The work of Akhil Mathew et al. really is a continuation of Thomason's: the goal is to consider algebraic $K$-theory and its sibblings (such as $TC$) and to see them as cohomology theories of (affine) schemes. A natural question is then to understand descent properties (i.e. local to global principles): $K$-theory governs intersection theory through Chern classes (and Atiyah–Hirzebruch–like spectral sequences produce filtrations whose associated graded are higher Chow groups), and if we consider intersection theory in cohomologies for which étale descent holds (e.g. $\ell$-adic cohomology), it is natural to wonder what are the structural properties of $K$-theory étale locally. The fact that $K(1)$-localization of algebraic $K$-theory almost gives its étale sheafification (as observed by Thomason a long time ago) and the fact étale cohomology in fact satisfies $h$-decent (essentially because of proper base change formulas, as observed by Grothendieck in SGA 4), makes that it is natural to study descent for topologies related to (or generalizing the) $h$-topology, at least after $K(1)$-localization. The point, for applications of such results, is that, locally for the $h$-topology, singularities have great tendency to disappear (for quasi-excellent schemes, the theorem of De Jong–Gabber literally says that), and the local descriptions are essentially determined by valuation rings which are huge but with nice structural properties. Furthermore, topologies such as the $h$-topology are not subcanonical, so that non-trivial new identifications follow from this kind of descent results (we can also study Milnor excision, relation with homotopy invariance…). There are furthermore fundamental results such as the Quillen–Lichtenbaum conjecture (consequence of Bloch–Kato) which explain how to deduce structural properties of $K$-theory from its étale variant.
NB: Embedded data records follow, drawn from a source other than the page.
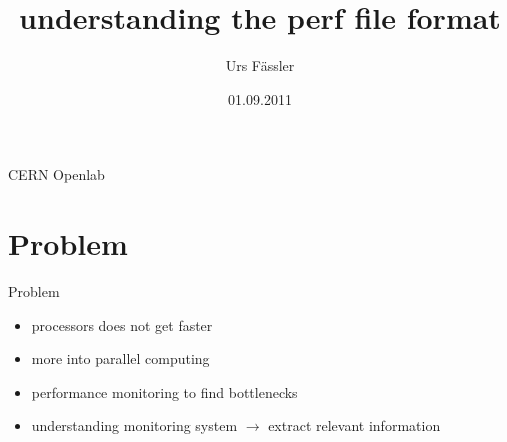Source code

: 
\usepackage[utf8]{inputenc}
\usepackage{amsmath}
\usepackage{amsfonts}
\usepackage{amssymb}
\usepackage{multicol}
\usepackage{graphicx}
\usepackage{tikz}
\usetikzlibrary{arrows,positioning,shapes}
\usepackage{listings}
\usepackage{multicol}
\usepackage{appendixnumberbeamer}
\usepackage{pstricks}
\usepackage{marvosym}
\usepackage{biblatex}

\newcommand{\code}[1]{\texttt{#1}}

\title{understanding the perf file format}
\author{Urs F\"assler}
\date{01.09.2011}
\institute
{
  CERN Openlab
}

%


\beamertemplatenavigationsymbolsempty


\begin{frame}[plain]
  \titlepage
\end{frame}

\setcounter{framenumber}{0}

\section{Problem}
\begin{frame}{Problem}
\begin{itemize}
  \item processors does not get faster
  \item more into parallel computing
  \item performance monitoring to find bottlenecks
  \item understanding monitoring system $\rightarrow$ extract relevant information
\end{itemize}
\end{frame}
Of course, we can decide not to ignore that $K(1)$ is just one step in the scale of complexity of chromatic homotopy theory. Working $K(0)$-locally simply means that we work with $\mathbb{Q}$-coefficients, and indeed, algebraic $K$-theory with $\mathbb{Q}$-coefficients satisfies étale descent (and Weibel's homotopy invariant $K$-theory with $\mathbb{Q}$-coefficients satisfies $h$-descent), and that fits in the $K(1)$-local picture. The perspective of higher chromatic localizations of algebraic $K$-theory is studied by Markus Land, Akhil Mathew, Lennart Meier and Georg Tamme in Purity in chromatically localized algebraic $K$-theory.